Materials & Methods: Three datasets were provided. To account for class imbalance, dominant class was divided into three subsets and the recessive class was reproduced across all of them. Each subset was used to train a model integrated into a major voting ensemble. We focused on mitigating database, age, and sex-dependence biases, by stratifying them during subset, validation and holdout-test splitting. PTB-XL database was excluded during training.
Signals were resampled to 400 Hz, standardized and zero-padded or crippled to 3000 samples. To mitigate overfitting lead inversion, interchange, and Gaussian noise was applied with probabilities from 0.02 to 0.06. A validation and holdout test of 25% and 20% of train and total data was created, respectively.

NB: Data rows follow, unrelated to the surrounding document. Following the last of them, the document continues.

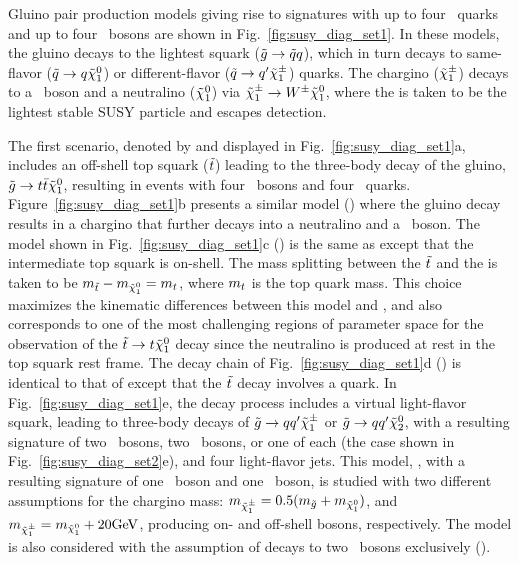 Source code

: Gluino pair production models giving rise to signatures with up to four \cPqb\
quarks and up to four \PW\ bosons are shown in Fig.~\ref{fig:susy_diag_set1}. In
these models, the gluino decays to the lightest squark ($\tilde{g} \to \tilde{q}
q$), which in turn decays to same-flavor ($\tilde{q} \to q \tilde{\chi}_1^0$) or
different-flavor ($\tilde{q} \to q' \tilde{\chi}_1^{\pm}$) quarks. The chargino
($\tilde{\chi}_1^{\pm}$) decays to a \PW\ boson and a neutralino ($\tilde{\chi}_1^0$) via $\tilde{\chi}_1^{\pm}
\to W^{\pm} \tilde{\chi}_1^0$, where the \lsp is taken to be the lightest stable SUSY
particle and escapes detection.

The first scenario, denoted by \Totttt and displayed in
Fig.~\ref{fig:susy_diag_set1}a, includes an off-shell top squark ($\tilde{t}$)
leading to the three-body decay of the gluino, $\tilde{g} \to t\bar{t}\tilde{\chi}_1^0$,
resulting in events with four \PW\ bosons and four \cPqb\ quarks.
Figure~\ref{fig:susy_diag_set1}b presents a similar model (\TfttbbWW) where the
gluino decay results in a chargino that further decays into a neutralino and
a \PW\ boson. The model shown in Fig.~\ref{fig:susy_diag_set1}c (\Tftttt) is the
same as \Totttt except that the intermediate top squark is on-shell. The mass
splitting between the $\tilde{t}$ and the \lsp is taken to be $m_{\tilde{t}} -
m_{\tilde{\chi}_1^0} = m_{t}$, where $m_{t}$ is the top quark mass. This choice
maximizes the kinematic differences between this model and \Totttt, and also
corresponds to one of the most challenging regions of parameter space for the
observation of the $\tilde{t} \to t \tilde{\chi}_1^0$ decay since the neutralino is
produced at rest in the top squark rest frame. The decay chain of
Fig.~\ref{fig:susy_diag_set1}d (\Tfttcc) is identical to that of \Tftttt except
that the $\tilde{t}$ decay involves a \PQc quark. In
Fig.~\ref{fig:susy_diag_set1}e, the decay process includes a virtual light-flavor
squark, leading to three-body decays of $\tilde{g} \to q q' \tilde{\chi}_1^{\pm}$ or
$\tilde{g} \to q q' \tilde{\chi}_2^0$, with a resulting signature of two
\PW\ bosons, two \PZ\ bosons, or one of each (the case shown in
Fig.~\ref{fig:susy_diag_set2}e), and four light-flavor jets. This model,
\TfqqqqWZ, with a resulting signature of one \PW\ boson and one \PZ\ boson,
is studied with two different assumptions for the chargino mass:
$m_{\tilde{\chi}_1^{\pm}} = 0.5(m_{\tilde{g}} + m_{\tilde{\chi}_1^0})$, and $m_{\tilde{\chi}_1^{\pm}} =
m_{\tilde{\chi}_1^0}+20 \text{GeV}$, producing on- and off-shell bosons, respectively. The
model is also considered with the assumption of decays to two \PW\ bosons
exclusively (\TfqqqqWW).

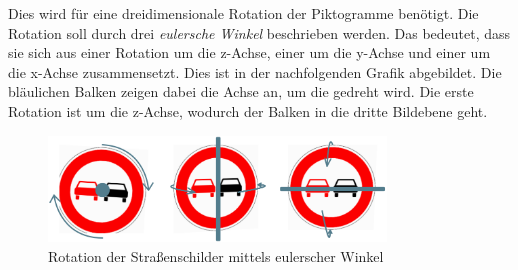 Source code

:Dies wird für eine dreidimensionale Rotation der Piktogramme benötigt. Die Rotation soll durch drei \emph{eulersche Winkel} beschrieben werden. Das bedeutet, dass sie sich aus einer Rotation um die z-Achse, einer um die y-Achse und einer um die x-Achse zusammensetzt. Dies ist in der nachfolgenden Grafik abgebildet. Die bläulichen Balken zeigen dabei die Achse an, um die gedreht wird. Die erste Rotation ist um die z-Achse, wodurch der Balken in die dritte Bildebene geht. \cite{math-primer}

\begin{figure}[H]
	\centering
	\includegraphics[width=0.8\textwidth]{../images/3 Konzeption des Generative Adversarial Networks/Datenaugmentation/Rotation.png}
	\caption{Rotation der Straßenschilder mittels eulerscher Winkel}
	\label{fig:rotation}
\end{figure}


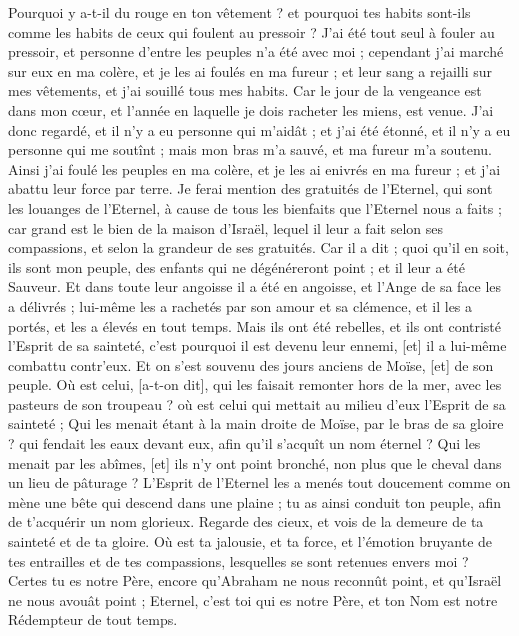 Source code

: \begin{multicols}{2}
Pourquoi y a-t-il du rouge en ton vêtement ? et pourquoi tes habits sont-ils comme les habits de ceux qui foulent au pressoir ?
J'ai été tout seul à fouler au pressoir, et personne d'entre les peuples n'a été avec moi ; cependant j'ai marché sur eux en ma colère, et je les ai foulés en ma fureur ; et leur sang a rejailli sur mes vêtements, et j'ai souillé tous mes habits.
Car le jour de la vengeance est dans mon cœur, et l'année en laquelle je dois racheter les miens, est venue.
J'ai donc regardé, et il n'y a eu personne qui m'aidât ; et j'ai été étonné, et il n'y a eu personne qui me soutînt ; mais mon bras m'a sauvé, et ma fureur m'a soutenu.
Ainsi j'ai foulé les peuples en ma colère, et je les ai enivrés en ma fureur ; et j'ai abattu leur force par terre.
Je ferai mention des gratuités de l'Eternel, qui sont les louanges de l'Eternel, à cause de tous les bienfaits que l'Eternel nous a faits ; car grand est le bien de la maison d'Israël, lequel il leur a fait selon ses compassions, et selon la grandeur de ses gratuités.
Car il a dit ; quoi qu'il en soit, ils sont mon peuple, des enfants qui ne dégénéreront point ; et il leur a été Sauveur.
Et dans toute leur angoisse il a été en angoisse, et l'Ange de sa face les a délivrés ; lui-même les a rachetés par son amour et sa clémence, et il les a portés, et les a élevés en tout temps.
Mais ils ont été rebelles, et ils ont contristé l'Esprit de sa sainteté, c'est pourquoi il est devenu leur ennemi, [et] il a lui-même combattu contr'eux.
Et on s'est souvenu des jours anciens de Moïse, [et] de son peuple. Où est celui, [a-t-on dit], qui les faisait remonter hors de la mer, avec les pasteurs de son troupeau ? où est celui qui mettait au milieu d'eux l'Esprit de sa sainteté ;
Qui les menait étant à la main droite de Moïse, par le bras de sa gloire ? qui fendait les eaux devant eux, afin qu'il s'acquît un nom éternel ?
Qui les menait par les abîmes, [et] ils n'y ont point bronché, non plus que le cheval dans un lieu de pâturage ?
L'Esprit de l'Eternel les a menés tout doucement comme on mène une bête qui descend dans une plaine ; tu as ainsi conduit ton peuple, afin de t'acquérir un nom glorieux.
Regarde des cieux, et vois de la demeure de ta sainteté et de ta gloire. Où est ta jalousie, et ta force, et l'émotion bruyante de tes entrailles et de tes compassions, lesquelles se sont retenues envers moi ?
Certes tu es notre Père, encore qu'Abraham ne nous reconnût point, et qu'Israël ne nous avouât point ; Eternel, c'est toi qui es notre Père, et ton Nom est notre Rédempteur de tout temps.

\end{multicols}
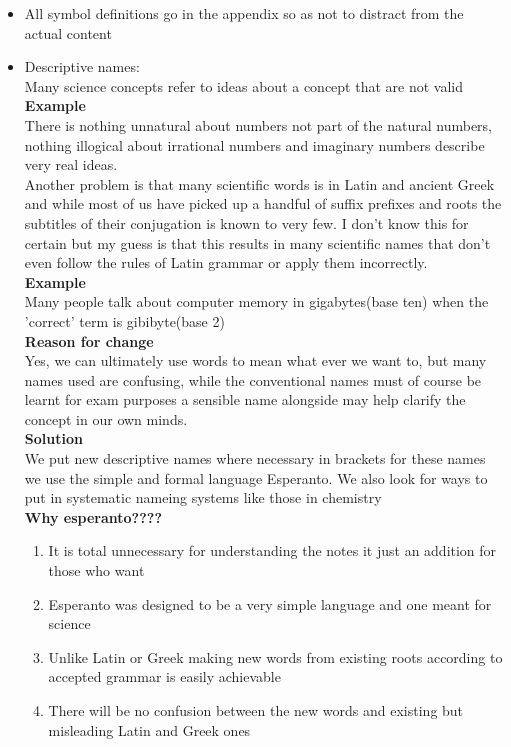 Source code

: \documentclass{article}
\begin{document}
\begin{itemize}
\item{All symbol definitions go in the appendix so as not to distract from the actual content}
\item{Descriptive names:\\ Many science concepts refer to ideas about a concept that are not valid  \\ \textbf{Example} \\ There is nothing unnatural about numbers not part of the natural numbers, nothing illogical about irrational numbers and imaginary numbers describe very real ideas.\\ Another problem is that many scientific words is in Latin and ancient Greek and while most of us have picked up a handful of suffix prefixes and roots the subtitles of their conjugation is known to very few. I don't know this for certain but my guess is that this results in many scientific names that don't even follow the rules of Latin grammar or apply them incorrectly. \\ \textbf{Example} \\ Many people talk about computer memory in gigabytes(base ten) when the 'correct' term is gibibyte(base 2)\\
\textbf{Reason for change} \\ Yes, we can ultimately use words to mean what ever we want to, but many names used are confusing, while the conventional names must of course be learnt for exam purposes a sensible name alongside may help clarify the concept in our own minds.\\ \textbf{Solution} \\ We put new descriptive names where necessary in brackets for these names we use the simple and formal language Esperanto. We also look for ways to put in systematic nameing systems like those in chemistry \\ \textbf{Why esperanto????}\\ \begin{enumerate}
\item{It is total unnecessary for understanding the notes it just an addition for those who want}
\item{Esperanto was designed to be a very simple language and one meant for science }
\item{Unlike Latin or Greek making new words from existing roots according to accepted grammar is easily achievable}
\item{There will be no confusion between the new words and existing but misleading Latin and Greek ones}

\end{enumerate}}
\end{itemize}
\end{document}
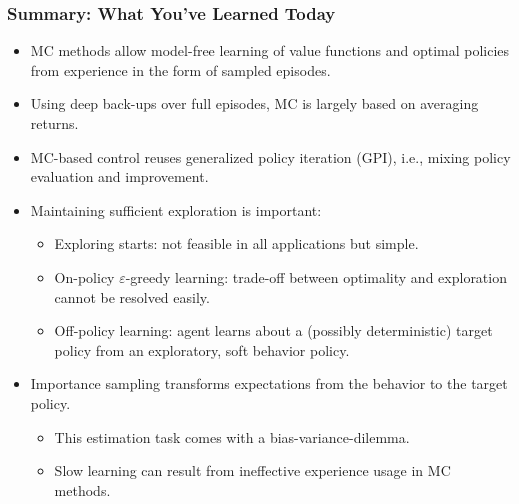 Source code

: \begin{frame}
\frametitle{Summary: What You've Learned Today}
\begin{itemize}
	\item MC methods allow model-free learning of value functions and optimal policies from experience in the form of sampled episodes.
	\item Using deep back-ups over full episodes, MC is largely based on averaging returns. \pause
	\item MC-based control reuses generalized policy iteration (GPI), i.e., mixing policy evaluation and improvement. \pause
	\item Maintaining sufficient exploration is important:
	\begin{itemize}
		\item Exploring starts: not feasible in all applications but simple.
		\item On-policy $\varepsilon$-greedy learning: trade-off between optimality and exploration cannot be resolved easily.
		\item Off-policy learning: agent learns about a (possibly deterministic) target policy from an exploratory, soft behavior policy.
	\end{itemize}\pause
	\item Importance sampling transforms expectations from the behavior to the target policy.
	\begin{itemize}
		\item This estimation task comes with a bias-variance-dilemma.
		\item Slow learning can result from ineffective experience usage in MC methods.
	\end{itemize}
\end{itemize}
\end{frame}

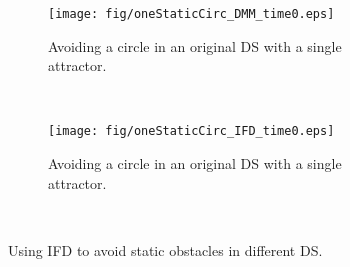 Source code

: \begin{figure}[tb]\centering
\begin{subfigure}{.48\columnwidth} %
\centering
\texttt{[image: fig/oneStaticCirc\_DMM\_time0.eps]}
\caption{Avoiding a circle in an original DS with a single attractor.}
\label{fig:oneStaticCirc_DNN}
\end{subfigure}\,\, %
\begin{subfigure}{.48\columnwidth} %
\centering
\texttt{[image: fig/oneStaticCirc\_IFD\_time0.eps]}
\caption{Avoiding a circle in an original DS with a single attractor.}
\label{fig:oneStaticCirc_IFD}
\end{subfigure}\,\, %
\caption{Using IFD to avoid static obstacles in different DS.}
\label{fig:static_IFD}
\end{figure}




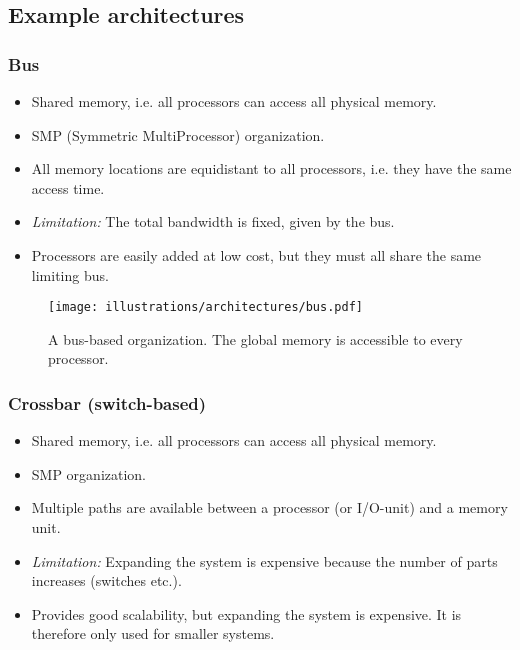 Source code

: 
\subsection{Example architectures} %
\label{sub:example_architectures}

\subsubsection{Bus} %
\label{ssub:bus}

\begin{itemize}
  \item Shared memory, i.e. all processors can access all physical memory.
  \item SMP (Symmetric MultiProcessor) organization.
  \item All memory locations are equidistant to all processors, i.e. they have the same access time.
  \item \emph{Limitation:} The total bandwidth is fixed, given by the bus.
  \item Processors are easily added at low cost, but they must all share the same limiting bus.
\end{itemize}

\begin{figure}[htbp]
  \centering
  \texttt{[image: illustrations/architectures/bus.pdf]}
  \caption{A bus-based organization. The global memory is accessible to every processor.}
  \label{fig:bus}
\end{figure}



\subsubsection{Crossbar (switch-based)} %

\begin{itemize}
\label{ssub:crossbar}

  \item Shared memory, i.e. all processors can access all physical memory.
  \item SMP organization.
  \item Multiple paths are available between a processor (or I/O-unit) and a memory unit.
  \item \emph{Limitation:} Expanding the system is expensive because the number of parts increases (switches etc.).
  \item Provides good scalability, but expanding the system is expensive. It is therefore only used for smaller systems.
\end{itemize}

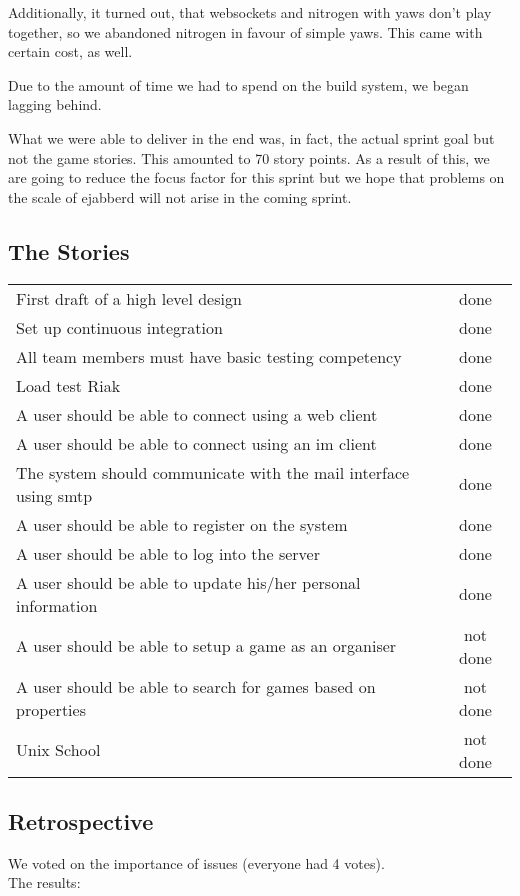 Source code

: \documentclass[11pt,a4paper]{article}
\begin{document}
Additionally, it turned out, that websockets and nitrogen with yaws don't play
together, so we abandoned nitrogen in favour of simple yaws. This came with 
certain cost, as well.

Due to the amount of time we had to spend on the build system, we began lagging 
behind.

What we were able to deliver in the end was, in fact, the actual sprint goal 
but not the game stories. This amounted to 70 story points. As a result of this,
we are going to reduce the focus factor for this sprint but we hope that 
problems on the scale of ejabberd will not arise in the coming sprint.

\subsection{The Stories}
\begin{tabular}{l|c}
First draft of a high level design & done \\
Set up continuous integration & done \\
All team members must have basic testing competency & done \\
Load test Riak & done \\
A user should be able to connect using a web client & done \\
A user should be able to connect using an im client & done \\
The system should communicate with the mail interface using smtp & done \\
A user should be able to register on the system & done \\
A user should be able to log into the server & done \\
A user should be able to update his/her personal information & done \\
A user should be able to setup a game as an organiser & not done \\
A user should be able to search for games based on properties & not done \\
Unix School & not done
\end{tabular}

\subsection{Retrospective}
We voted on the importance of issues (everyone had 4 votes). \\
The results:
\end{document}
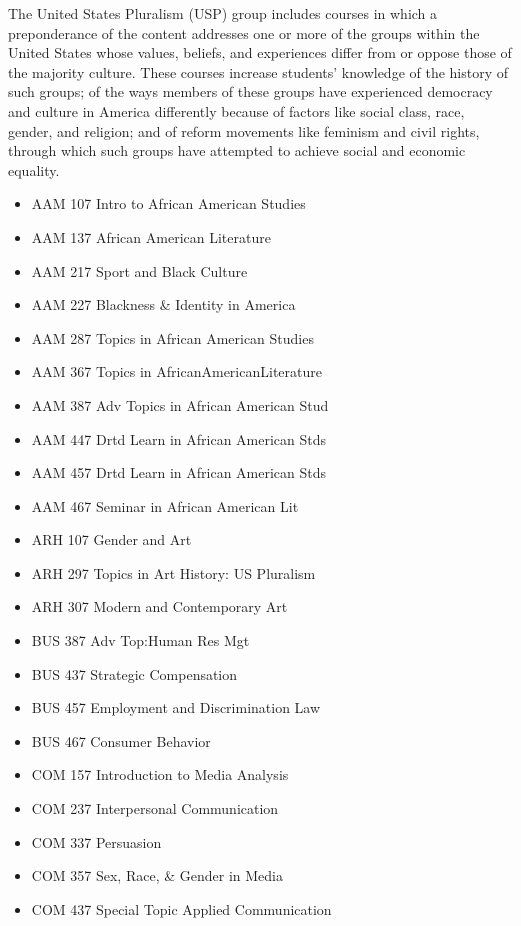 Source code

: \documentclass[
  letterpaper,
]{scrbook}
\providecommand{\tightlist}{%
  \setlength{\itemsep}{0pt}\setlength{\parskip}{0pt}}
\begin{document}
The United States Pluralism (USP) group includes courses in which a
preponderance of the content addresses one or more of the groups within
the United States whose values, beliefs, and experiences differ from or
oppose those of the majority culture. These courses increase students'
knowledge of the history of such groups; of the ways members of these
groups have experienced democracy and culture in America differently
because of factors like social class, race, gender, and religion; and of
reform movements like feminism and civil rights, through which such
groups have attempted to achieve social and economic equality.

\begin{itemize}
\tightlist
\item
  AAM 107 Intro to African American Studies
\item
  AAM 137 African American Literature
\item
  AAM 217 Sport and Black Culture
\item
  AAM 227 Blackness \& Identity in America
\item
  AAM 287 Topics in African American Studies
\item
  AAM 367 Topics in AfricanAmericanLiterature
\item
  AAM 387 Adv Topics in African American Stud
\item
  AAM 447 Drtd Learn in African American Stds
\item
  AAM 457 Drtd Learn in African American Stds
\item
  AAM 467 Seminar in African American Lit
\item
  ARH 107 Gender and Art
\item
  ARH 297 Topics in Art History: US Pluralism
\item
  ARH 307 Modern and Contemporary Art
\item
  BUS 387 Adv Top:Human Res Mgt
\item
  BUS 437 Strategic Compensation
\item
  BUS 457 Employment and Discrimination Law
\item
  BUS 467 Consumer Behavior
\item
  COM 157 Introduction to Media Analysis
\item
  COM 237 Interpersonal Communication
\item
  COM 337 Persuasion
\item
  COM 357 Sex, Race, \& Gender in Media
\item
  COM 437 Special Topic Applied Communication

\end{itemize}
\end{document}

The model was a deep Residual Network (ResNet) with 8 residual blocks enhanced with Convolutional Block Attention Modules (CBAM). The 1D convolutional layers had a kernel size of 15 at outer and 7 at deeper layers with L2 regularization and 64 filters that doubled every 2 blocks. A dropout layer of 0.3 was added at each residual block. Output was provided by a dense layer with sigmoid activation. While CBAM applied lead and time attention mechanisms, residual connections allowed a deeper model and more complex feature extraction.
Adam optimizer, weighted focal loss, learning rate of 0.001 with a 0.1 factor decrease after 5-epoch F1-score validation plateaus and early stopping with patience 10 was used for training for 100 epochs, batch size of 64.
Results: Last model version obtained a local validation challenge score (CS) of 0.664. A preliminary submitted version obtained a local validation CS of 0.401 and of 0.442 on the hidden test set (provided by the Challenge submission system).